- Theatrical Poster
- Directed by: Uğur Yücel
- Written by: Uğur Yücel
- Produced by: Uğur Yücel; Haris Padouvas; Hakkı Göçeoğlu; Defne Kayalar;
- Starring: Kenan İmirzalıoğlu; Engin Günaydın; Erkan Can; Olgun Şimşek; Ahmet Mümtaz Taylan; Settar Tanrıöğen;
- Cinematography: Barış Özbiçer
- Edited by: Uğur Yücel; Valdís Óskarsdóttir;
- Music by: Erkan Oğur
- Production companies: Cinegram; Mahayana Film;
- Release date: September 24, 2004;
- Running time: 102 mins
- Countries: Turkey, Greece
- Language: Turkish

= Toss-Up =

2004 Turkish drama film

Toss-Up (Yazı Tura) is a 2004 Turkish drama film, produced, written and directed by Uğur Yücel, starring Kenan İmirzalıoğlu and Olgun Şimşek as two soldiers return home from their military service in southeastern Turkey with disabilities.
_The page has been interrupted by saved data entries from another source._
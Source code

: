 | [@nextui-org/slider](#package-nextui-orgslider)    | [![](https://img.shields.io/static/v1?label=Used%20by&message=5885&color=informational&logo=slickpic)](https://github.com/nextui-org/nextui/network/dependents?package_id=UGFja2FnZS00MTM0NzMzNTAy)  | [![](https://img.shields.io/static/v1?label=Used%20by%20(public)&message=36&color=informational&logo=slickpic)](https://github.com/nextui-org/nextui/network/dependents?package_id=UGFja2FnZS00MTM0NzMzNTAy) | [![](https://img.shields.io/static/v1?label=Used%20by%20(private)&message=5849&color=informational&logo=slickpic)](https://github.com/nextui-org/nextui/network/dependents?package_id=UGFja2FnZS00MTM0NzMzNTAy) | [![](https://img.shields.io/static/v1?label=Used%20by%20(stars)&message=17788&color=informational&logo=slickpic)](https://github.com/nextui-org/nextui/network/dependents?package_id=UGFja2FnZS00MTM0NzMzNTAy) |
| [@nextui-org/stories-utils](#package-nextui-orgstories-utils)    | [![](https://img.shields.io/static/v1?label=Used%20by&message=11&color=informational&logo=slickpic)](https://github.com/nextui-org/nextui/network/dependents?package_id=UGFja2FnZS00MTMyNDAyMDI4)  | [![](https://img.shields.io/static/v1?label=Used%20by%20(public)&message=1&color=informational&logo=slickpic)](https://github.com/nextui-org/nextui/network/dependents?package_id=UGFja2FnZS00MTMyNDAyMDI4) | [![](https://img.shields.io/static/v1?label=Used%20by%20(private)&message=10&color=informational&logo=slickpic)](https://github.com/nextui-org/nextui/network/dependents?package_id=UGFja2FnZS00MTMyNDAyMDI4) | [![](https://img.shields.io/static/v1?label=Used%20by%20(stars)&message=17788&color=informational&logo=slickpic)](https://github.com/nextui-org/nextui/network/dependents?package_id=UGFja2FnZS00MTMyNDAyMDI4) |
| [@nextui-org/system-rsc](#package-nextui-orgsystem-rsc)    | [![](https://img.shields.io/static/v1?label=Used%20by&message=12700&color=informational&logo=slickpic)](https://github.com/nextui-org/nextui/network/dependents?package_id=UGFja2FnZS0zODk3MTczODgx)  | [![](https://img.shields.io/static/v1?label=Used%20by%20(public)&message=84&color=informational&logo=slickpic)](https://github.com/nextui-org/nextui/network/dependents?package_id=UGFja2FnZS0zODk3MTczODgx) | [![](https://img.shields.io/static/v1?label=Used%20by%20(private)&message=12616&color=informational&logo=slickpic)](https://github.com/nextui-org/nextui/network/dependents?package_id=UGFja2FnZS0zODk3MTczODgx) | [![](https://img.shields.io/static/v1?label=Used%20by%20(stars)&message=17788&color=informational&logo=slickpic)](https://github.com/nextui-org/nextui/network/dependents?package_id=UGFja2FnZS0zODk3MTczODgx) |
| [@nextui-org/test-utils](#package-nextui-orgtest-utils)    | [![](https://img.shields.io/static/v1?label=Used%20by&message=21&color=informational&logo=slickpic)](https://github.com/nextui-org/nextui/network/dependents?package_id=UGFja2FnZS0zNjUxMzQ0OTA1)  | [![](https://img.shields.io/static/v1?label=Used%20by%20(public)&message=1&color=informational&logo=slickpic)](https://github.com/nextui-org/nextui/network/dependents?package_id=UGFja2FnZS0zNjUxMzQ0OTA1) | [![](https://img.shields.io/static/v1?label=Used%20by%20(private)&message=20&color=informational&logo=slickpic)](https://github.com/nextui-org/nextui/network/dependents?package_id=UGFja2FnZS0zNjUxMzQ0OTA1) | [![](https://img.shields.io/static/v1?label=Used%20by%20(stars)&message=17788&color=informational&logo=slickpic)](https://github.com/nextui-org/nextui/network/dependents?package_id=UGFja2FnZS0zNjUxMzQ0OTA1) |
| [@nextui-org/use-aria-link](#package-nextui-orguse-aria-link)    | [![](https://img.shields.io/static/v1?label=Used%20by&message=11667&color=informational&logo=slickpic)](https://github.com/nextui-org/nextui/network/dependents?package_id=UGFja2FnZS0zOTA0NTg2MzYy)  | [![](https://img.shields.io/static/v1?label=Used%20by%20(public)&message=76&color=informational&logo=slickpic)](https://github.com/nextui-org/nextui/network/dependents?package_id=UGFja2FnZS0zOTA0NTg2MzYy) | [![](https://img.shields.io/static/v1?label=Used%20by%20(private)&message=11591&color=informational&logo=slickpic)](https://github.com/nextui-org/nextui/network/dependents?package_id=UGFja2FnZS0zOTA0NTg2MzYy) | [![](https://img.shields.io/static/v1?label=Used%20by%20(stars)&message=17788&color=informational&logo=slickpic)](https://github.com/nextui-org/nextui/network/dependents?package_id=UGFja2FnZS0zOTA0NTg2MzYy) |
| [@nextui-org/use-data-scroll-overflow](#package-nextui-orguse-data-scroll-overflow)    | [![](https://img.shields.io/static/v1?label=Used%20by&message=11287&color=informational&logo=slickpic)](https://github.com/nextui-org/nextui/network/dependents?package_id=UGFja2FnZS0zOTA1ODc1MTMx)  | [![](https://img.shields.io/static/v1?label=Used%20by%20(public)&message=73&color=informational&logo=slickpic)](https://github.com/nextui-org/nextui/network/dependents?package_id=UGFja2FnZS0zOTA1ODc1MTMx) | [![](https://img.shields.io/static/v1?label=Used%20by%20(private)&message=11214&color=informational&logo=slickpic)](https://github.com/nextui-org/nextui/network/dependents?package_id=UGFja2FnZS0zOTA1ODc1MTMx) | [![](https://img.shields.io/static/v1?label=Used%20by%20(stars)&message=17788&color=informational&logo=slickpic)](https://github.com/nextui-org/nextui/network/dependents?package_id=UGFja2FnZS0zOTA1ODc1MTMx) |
The film, which went on nationwide general release across Turkey on , won a record 11 awards at the 41st Antalya "Golden Orange" International Film Festival including the Golden Orange for Best Film.

==Plot==
Two soldiers return home from their military service in southeastern Turkey with disabilities. Cevher (nicknamed "the Ghost") has lost his hearing while Rıdvan (nicknamed "the Devil") has lost a leg. Both are emotionally and physically scarred and find difficulties in adjusting to normal civilian life.

==Cast==
- Kenan İmirzalıoğlu (Cevher)
- Olgun Şimşek (Rıdvan)
- Bahri Beyat (Cemil Sandalcılar / Father Cemil)
- Engin Günaydın (Sencer)
- Seda Akman (Nazan)
- Teoman Kumbaracıbaşı (Teoman)
- Erkan Can (Firuz)
- Eli Mango (Tasula)
- Mizgin Kapazan (Şefika)
- Levent Can (Hamit)
- Şinasi Yurtsever (Basri)
- Ahmet Mümtaz Taylan (Maksut Sandalcılar / Uncle Maki)
- Ülkü Duru (Melahat)
- Haldun Boysan (Muhittin)

==Awards==
The film won a record 11 awards at the 41st Antalya Golden Orange Film Festival including Best Film, Best Director, Best Actor (for Olgun Şimşek), Best Supporting Actor (for Bahri Beyat), Best Supporting Actress (for Eli Mango), Best Screenplay (for Uğur Yücel) and Best Music (for Erkan Oğur).

==Reception==
Toss-Up has received had positive reviews.
Derek Elley from Variety stated in April 2005 that it "draws some fine playing from its cast" and "solid material for festival sidebars and film weeks".